Dictionary of National Biography, 1885-1900/Eadbert Præn
EADBERT or EADBRYHT PRÆN (fl. 796), king of Kent, a member of the kingly line, and related to Ealhmund, under-king of Kent, the father of Ecgberht of Wessex, had received the tonsure, which was probably forced upon him in order to disqualify him for the kingship, but nevertheless headed the resistance offered by the Kentish nobles to Mercian domination, which seems to have actually broken out before the death of Offa (Eccles. Documents, iii. 495–6). This caused great trouble to Archbishop Æthelheard, who was devoted to the Mercian cause, and Alcuin wrote to him, telling him that he had urged Offa to help him. On the death of Offa, in 796, Eadbert Præn was made king of Kent, and was upheld by the nobles of the kingdom. Æthelheard was forced to flee from Canterbury, and wrote to Leo III, asking him to condemn the ‘apostate clerk,’ which the pope accordingly did in a letter to Cenwulf of Mercia (ib. 524). In 798 Cenwulf invaded Kent, took Eadbert Præn prisoner, carried him to Mercia, and there caused his eyes to be torn out and his hands to be cut off. The independent existence of Kent was brought to an end, and Cenwulf handed it over to be ruled by Cuthred as under-king. Eadbert survived his mutilation, for William of Malmesbury records that at the dedication of Winchcombe Abbey in Gloucestershire, in 811, Cenwulf manumitted before the high altar a Kentish king whom he had taken captive. Some silver coins of Eadbert Præn are extant.

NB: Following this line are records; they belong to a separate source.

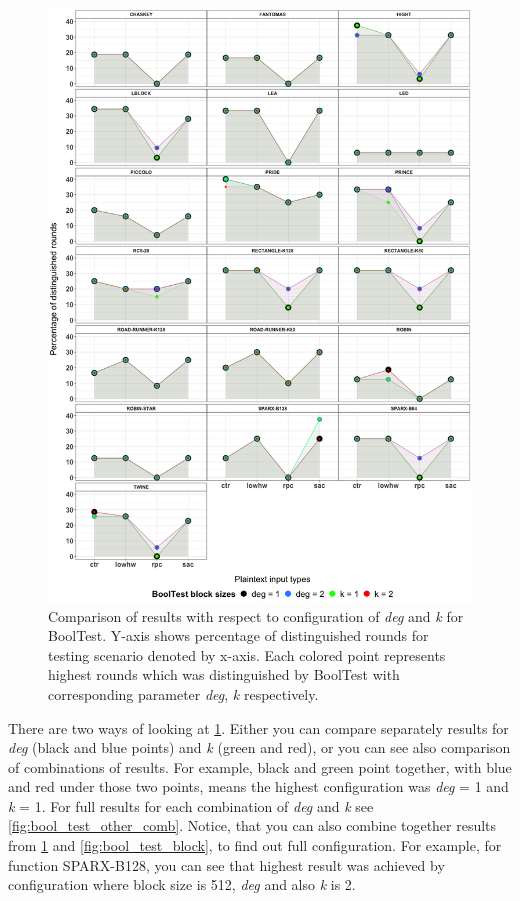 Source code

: \documentclass[
    digital,    %
    oneside,    %
    color,
    11pt,
    nocover,
    notable,
    nolof,
    nolot,
    final
]{fithesis3}
\renewcommand\_{\textunderscore\allowbreak}
\begin{document}
\begin{figure}[htp]
	\centering
	\includegraphics[width=\textwidth]{./images/pictures/bool_test_other_comparison.png}
	\caption{Comparison of results with respect to configuration of \textit{deg} and \textit{k} for BoolTest. Y-axis shows percentage of distinguished rounds for testing scenario denoted by x-axis. Each colored point represents highest rounds which was distinguished by BoolTest with corresponding parameter \textit{deg}, \textit{k} respectively.}
	\label{fig:bool_test_other}
\end{figure}

There are two ways of looking at \cref{fig:bool_test_other}. Either you can compare separately results for \textit{deg} (black and blue points) and \textit{k} (green and red), or you can see also comparison of combinations of results. For example, black and green point together, with blue and red under those two points, means the highest configuration was \textit{deg} = 1 and \textit{k} = 1. For full results for each combination of \textit{deg} and \textit{k} see \cref{fig:bool_test_other_comb}. Notice, that you can also combine together results from \cref{fig:bool_test_other} and \cref{fig:bool_test_block}, to find out full configuration. For example, for function SPARX-B128, you can see that highest result was achieved by configuration where block size is 512, \textit{deg} and also \textit{k} is 2.
\end{document}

[Anglo-Saxon Chron. sub ann. 794, 796; Florence of Worcester, i. 63, confuses Eadbert Præn with Eadbert, son of Wihtred (d. 748), comp. i. 260 (Engl. Hist. Soc.); Haddan and Stubbs's Councils and Eccles. Docs. iii. 495–6, 524; Henry of Huntingdon, 733, Mon. Hist. Brit.; Symeon of Durham, 670, Mon. Hist. Brit.; William of Malmesbury, Gesta Pontificum, 294 (Rolls Ser.); Dugdale's Monasticon, ii. 296, 301; Hawkins's Silver Coins of England, ed. Kenyon, p. 32; Dict. of Christian Biog. art. ‘Eadbert Præn’ by Bishop Stubbs.]